# [Input for this task]
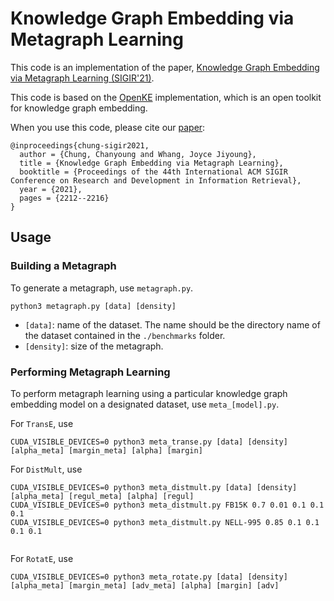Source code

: # Knowledge Graph Embedding via Metagraph Learning

This code is an implementation of the paper, [Knowledge Graph Embedding via Metagraph Learning (SIGIR'21)](https://dl.acm.org/doi/abs/10.1145/3404835.3463072).

This code is based on the [OpenKE](http://openke.thunlp.org) implementation, which is an open toolkit for knowledge graph embedding.

When you use this code, please cite our [paper](https://dl.acm.org/doi/abs/10.1145/3404835.3463072):

```
@inproceedings{chung-sigir2021,
  author = {Chung, Chanyoung and Whang, Joyce Jiyoung},
  title = {Knowledge Graph Embedding via Metagraph Learning},
  booktitle = {Proceedings of the 44th International ACM SIGIR Conference on Research and Development in Information Retrieval},
  year = {2021},
  pages = {2212--2216}
}
```

## Usage

### Building a Metagraph

To generate a metagraph, use `metagraph.py`.

```
python3 metagraph.py [data] [density]

```
- `[data]`: name of the dataset. The name should be the directory name of the dataset contained in the `./benchmarks` folder.
- `[density]`: size of the metagraph.

### Performing Metagraph Learning

To perform metagraph learning using a particular knowledge graph embedding model on a designated dataset, use `meta_[model].py`.

For `TransE`, use

```
CUDA_VISIBLE_DEVICES=0 python3 meta_transe.py [data] [density] [alpha_meta] [margin_meta] [alpha] [margin]
```

For `DistMult`, use

```
CUDA_VISIBLE_DEVICES=0 python3 meta_distmult.py [data] [density] [alpha_meta] [regul_meta] [alpha] [regul]
CUDA_VISIBLE_DEVICES=0 python3 meta_distmult.py FB15K 0.7 0.01 0.1 0.1 0.1
CUDA_VISIBLE_DEVICES=0 python3 meta_distmult.py NELL-995 0.85 0.1 0.1 0.1 0.1


```

For `RotatE`, use

```
CUDA_VISIBLE_DEVICES=0 python3 meta_rotate.py [data] [density] [alpha_meta] [margin_meta] [adv_meta] [alpha] [margin] [adv]
```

# [Your instructions]
Take the lines from the start of the material to the line with "### Performing Metagraph Learning", both included, and transcribe them exactly without the pictures.

# [Exercise output]
Source code

: # Knowledge Graph Embedding via Metagraph Learning

This code is an implementation of the paper, [Knowledge Graph Embedding via Metagraph Learning (SIGIR'21)](https://dl.acm.org/doi/abs/10.1145/3404835.3463072).

This code is based on the [OpenKE](http://openke.thunlp.org) implementation, which is an open toolkit for knowledge graph embedding.

When you use this code, please cite our [paper](https://dl.acm.org/doi/abs/10.1145/3404835.3463072):

```
@inproceedings{chung-sigir2021,
  author = {Chung, Chanyoung and Whang, Joyce Jiyoung},
  title = {Knowledge Graph Embedding via Metagraph Learning},
  booktitle = {Proceedings of the 44th International ACM SIGIR Conference on Research and Development in Information Retrieval},
  year = {2021},
  pages = {2212--2216}
}
```

## Usage

### Building a Metagraph

To generate a metagraph, use `metagraph.py`.

```
python3 metagraph.py [data] [density]

```
- `[data]`: name of the dataset. The name should be the directory name of the dataset contained in the `./benchmarks` folder.
- `[density]`: size of the metagraph.

### Performing Metagraph Learning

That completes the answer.